PROBLEM TO SOLVE:
Retype the listing that follows, leaving nothing out.

[[ ENTRIES SUPPLIED open ]]

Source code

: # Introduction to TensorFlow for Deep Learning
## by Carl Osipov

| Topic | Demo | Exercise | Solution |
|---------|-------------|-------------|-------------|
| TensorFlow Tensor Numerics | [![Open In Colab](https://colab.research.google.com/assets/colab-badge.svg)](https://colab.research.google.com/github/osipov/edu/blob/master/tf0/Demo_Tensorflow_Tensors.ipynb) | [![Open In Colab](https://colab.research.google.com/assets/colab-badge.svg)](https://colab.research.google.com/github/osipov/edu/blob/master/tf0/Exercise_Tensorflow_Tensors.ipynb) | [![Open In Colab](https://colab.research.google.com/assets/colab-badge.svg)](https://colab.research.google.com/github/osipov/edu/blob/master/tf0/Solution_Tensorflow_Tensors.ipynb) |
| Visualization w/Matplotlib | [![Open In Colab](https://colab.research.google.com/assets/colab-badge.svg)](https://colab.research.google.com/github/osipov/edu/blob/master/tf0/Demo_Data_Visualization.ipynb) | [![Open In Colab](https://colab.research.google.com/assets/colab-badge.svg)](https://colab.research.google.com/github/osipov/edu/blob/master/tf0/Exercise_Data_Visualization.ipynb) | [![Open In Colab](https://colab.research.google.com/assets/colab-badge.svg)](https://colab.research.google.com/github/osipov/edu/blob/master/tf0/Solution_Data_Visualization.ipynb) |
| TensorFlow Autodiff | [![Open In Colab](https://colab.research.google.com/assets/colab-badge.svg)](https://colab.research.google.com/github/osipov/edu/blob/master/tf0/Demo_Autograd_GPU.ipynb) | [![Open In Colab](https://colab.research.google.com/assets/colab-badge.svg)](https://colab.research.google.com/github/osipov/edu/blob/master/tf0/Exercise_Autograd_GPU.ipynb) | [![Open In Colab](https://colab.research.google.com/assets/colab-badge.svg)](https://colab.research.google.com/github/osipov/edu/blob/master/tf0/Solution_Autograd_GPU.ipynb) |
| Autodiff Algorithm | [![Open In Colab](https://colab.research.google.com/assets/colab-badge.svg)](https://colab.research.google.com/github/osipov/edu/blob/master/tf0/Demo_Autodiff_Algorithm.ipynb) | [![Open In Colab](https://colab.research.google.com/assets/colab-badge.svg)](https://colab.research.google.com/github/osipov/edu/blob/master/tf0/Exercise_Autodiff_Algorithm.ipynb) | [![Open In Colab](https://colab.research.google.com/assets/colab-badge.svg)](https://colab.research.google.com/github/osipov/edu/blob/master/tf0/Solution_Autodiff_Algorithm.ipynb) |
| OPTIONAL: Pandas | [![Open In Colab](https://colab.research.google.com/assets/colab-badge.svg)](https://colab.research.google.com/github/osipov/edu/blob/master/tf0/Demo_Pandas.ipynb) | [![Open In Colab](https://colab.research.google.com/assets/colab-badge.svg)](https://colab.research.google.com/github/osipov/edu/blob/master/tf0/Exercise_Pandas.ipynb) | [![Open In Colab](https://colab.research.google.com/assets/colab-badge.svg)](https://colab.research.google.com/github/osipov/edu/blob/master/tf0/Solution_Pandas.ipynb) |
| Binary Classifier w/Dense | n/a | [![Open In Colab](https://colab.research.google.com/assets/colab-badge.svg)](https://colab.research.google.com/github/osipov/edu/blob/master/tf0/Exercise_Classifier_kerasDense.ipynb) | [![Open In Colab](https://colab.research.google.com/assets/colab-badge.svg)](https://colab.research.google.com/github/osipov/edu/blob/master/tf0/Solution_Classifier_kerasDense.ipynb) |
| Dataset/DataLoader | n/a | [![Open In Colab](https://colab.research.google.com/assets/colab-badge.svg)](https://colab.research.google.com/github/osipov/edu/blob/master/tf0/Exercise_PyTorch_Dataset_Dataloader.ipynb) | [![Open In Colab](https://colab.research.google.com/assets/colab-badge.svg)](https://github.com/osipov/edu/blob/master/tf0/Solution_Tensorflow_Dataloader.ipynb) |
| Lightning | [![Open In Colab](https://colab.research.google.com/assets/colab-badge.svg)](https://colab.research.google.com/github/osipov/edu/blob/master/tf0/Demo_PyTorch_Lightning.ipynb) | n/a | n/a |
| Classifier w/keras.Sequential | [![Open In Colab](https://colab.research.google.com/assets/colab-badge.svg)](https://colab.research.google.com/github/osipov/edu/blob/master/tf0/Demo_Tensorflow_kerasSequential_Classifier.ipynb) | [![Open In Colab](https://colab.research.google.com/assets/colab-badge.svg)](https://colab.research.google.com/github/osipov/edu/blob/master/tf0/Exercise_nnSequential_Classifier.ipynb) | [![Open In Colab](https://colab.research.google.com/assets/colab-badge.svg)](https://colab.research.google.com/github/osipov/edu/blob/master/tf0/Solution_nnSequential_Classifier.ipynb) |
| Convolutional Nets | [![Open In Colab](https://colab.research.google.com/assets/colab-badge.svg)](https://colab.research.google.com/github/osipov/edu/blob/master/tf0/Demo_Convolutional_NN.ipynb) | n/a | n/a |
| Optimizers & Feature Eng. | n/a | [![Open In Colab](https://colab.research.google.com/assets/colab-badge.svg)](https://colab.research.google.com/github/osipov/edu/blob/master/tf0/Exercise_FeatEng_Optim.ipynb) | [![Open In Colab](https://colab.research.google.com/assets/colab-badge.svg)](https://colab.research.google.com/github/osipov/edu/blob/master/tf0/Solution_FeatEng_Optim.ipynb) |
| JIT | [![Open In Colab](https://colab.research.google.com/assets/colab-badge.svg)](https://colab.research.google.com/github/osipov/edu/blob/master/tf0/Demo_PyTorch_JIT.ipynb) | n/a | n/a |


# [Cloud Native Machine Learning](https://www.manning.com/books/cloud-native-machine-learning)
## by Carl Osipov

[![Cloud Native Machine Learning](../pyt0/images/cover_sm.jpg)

[[ ENTRIES SUPPLIED closed ]]

TASK OUTPUT:
Source code

: # Introduction to TensorFlow for Deep Learning
## by Carl Osipov

| Topic | Demo | Exercise | Solution |
|---------|-------------|-------------|-------------|
| TensorFlow Tensor Numerics | [![Open In Colab](https://colab.research.google.com/assets/colab-badge.svg)](https://colab.research.google.com/github/osipov/edu/blob/master/tf0/Demo_Tensorflow_Tensors.ipynb) | [![Open In Colab](https://colab.research.google.com/assets/colab-badge.svg)](https://colab.research.google.com/github/osipov/edu/blob/master/tf0/Exercise_Tensorflow_Tensors.ipynb) | [![Open In Colab](https://colab.research.google.com/assets/colab-badge.svg)](https://colab.research.google.com/github/osipov/edu/blob/master/tf0/Solution_Tensorflow_Tensors.ipynb) |
| Visualization w/Matplotlib | [![Open In Colab](https://colab.research.google.com/assets/colab-badge.svg)](https://colab.research.google.com/github/osipov/edu/blob/master/tf0/Demo_Data_Visualization.ipynb) | [![Open In Colab](https://colab.research.google.com/assets/colab-badge.svg)](https://colab.research.google.com/github/osipov/edu/blob/master/tf0/Exercise_Data_Visualization.ipynb) | [![Open In Colab](https://colab.research.google.com/assets/colab-badge.svg)](https://colab.research.google.com/github/osipov/edu/blob/master/tf0/Solution_Data_Visualization.ipynb) |
| TensorFlow Autodiff | [![Open In Colab](https://colab.research.google.com/assets/colab-badge.svg)](https://colab.research.google.com/github/osipov/edu/blob/master/tf0/Demo_Autograd_GPU.ipynb) | [![Open In Colab](https://colab.research.google.com/assets/colab-badge.svg)](https://colab.research.google.com/github/osipov/edu/blob/master/tf0/Exercise_Autograd_GPU.ipynb) | [![Open In Colab](https://colab.research.google.com/assets/colab-badge.svg)](https://colab.research.google.com/github/osipov/edu/blob/master/tf0/Solution_Autograd_GPU.ipynb) |
| Autodiff Algorithm | [![Open In Colab](https://colab.research.google.com/assets/colab-badge.svg)](https://colab.research.google.com/github/osipov/edu/blob/master/tf0/Demo_Autodiff_Algorithm.ipynb) | [![Open In Colab](https://colab.research.google.com/assets/colab-badge.svg)](https://colab.research.google.com/github/osipov/edu/blob/master/tf0/Exercise_Autodiff_Algorithm.ipynb) | [![Open In Colab](https://colab.research.google.com/assets/colab-badge.svg)](https://colab.research.google.com/github/osipov/edu/blob/master/tf0/Solution_Autodiff_Algorithm.ipynb) |
| OPTIONAL: Pandas | [![Open In Colab](https://colab.research.google.com/assets/colab-badge.svg)](https://colab.research.google.com/github/osipov/edu/blob/master/tf0/Demo_Pandas.ipynb) | [![Open In Colab](https://colab.research.google.com/assets/colab-badge.svg)](https://colab.research.google.com/github/osipov/edu/blob/master/tf0/Exercise_Pandas.ipynb) | [![Open In Colab](https://colab.research.google.com/assets/colab-badge.svg)](https://colab.research.google.com/github/osipov/edu/blob/master/tf0/Solution_Pandas.ipynb) |
| Binary Classifier w/Dense | n/a | [![Open In Colab](https://colab.research.google.com/assets/colab-badge.svg)](https://colab.research.google.com/github/osipov/edu/blob/master/tf0/Exercise_Classifier_kerasDense.ipynb) | [![Open In Colab](https://colab.research.google.com/assets/colab-badge.svg)](https://colab.research.google.com/github/osipov/edu/blob/master/tf0/Solution_Classifier_kerasDense.ipynb) |
| Dataset/DataLoader | n/a | [![Open In Colab](https://colab.research.google.com/assets/colab-badge.svg)](https://colab.research.google.com/github/osipov/edu/blob/master/tf0/Exercise_PyTorch_Dataset_Dataloader.ipynb) | [![Open In Colab](https://colab.research.google.com/assets/colab-badge.svg)](https://github.com/osipov/edu/blob/master/tf0/Solution_Tensorflow_Dataloader.ipynb) |
| Lightning | [![Open In Colab](https://colab.research.google.com/assets/colab-badge.svg)](https://colab.research.google.com/github/osipov/edu/blob/master/tf0/Demo_PyTorch_Lightning.ipynb) | n/a | n/a |
| Classifier w/keras.Sequential | [![Open In Colab](https://colab.research.google.com/assets/colab-badge.svg)](https://colab.research.google.com/github/osipov/edu/blob/master/tf0/Demo_Tensorflow_kerasSequential_Classifier.ipynb) | [![Open In Colab](https://colab.research.google.com/assets/colab-badge.svg)](https://colab.research.google.com/github/osipov/edu/blob/master/tf0/Exercise_nnSequential_Classifier.ipynb) | [![Open In Colab](https://colab.research.google.com/assets/colab-badge.svg)](https://colab.research.google.com/github/osipov/edu/blob/master/tf0/Solution_nnSequential_Classifier.ipynb) |
| Convolutional Nets | [![Open In Colab](https://colab.research.google.com/assets/colab-badge.svg)](https://colab.research.google.com/github/osipov/edu/blob/master/tf0/Demo_Convolutional_NN.ipynb) | n/a | n/a |
| Optimizers & Feature Eng. | n/a | [![Open In Colab](https://colab.research.google.com/assets/colab-badge.svg)](https://colab.research.google.com/github/osipov/edu/blob/master/tf0/Exercise_FeatEng_Optim.ipynb) | [![Open In Colab](https://colab.research.google.com/assets/colab-badge.svg)](https://colab.research.google.com/github/osipov/edu/blob/master/tf0/Solution_FeatEng_Optim.ipynb) |
| JIT | [![Open In Colab](https://colab.research.google.com/assets/colab-badge.svg)](https://colab.research.google.com/github/osipov/edu/blob/master/tf0/Demo_PyTorch_JIT.ipynb) | n/a | n/a |


# [Cloud Native Machine Learning](https://www.manning.com/books/cloud-native-machine-learning)
## by Carl Osipov

[![Cloud Native Machine Learning](../pyt0/images/cover_sm.jpg)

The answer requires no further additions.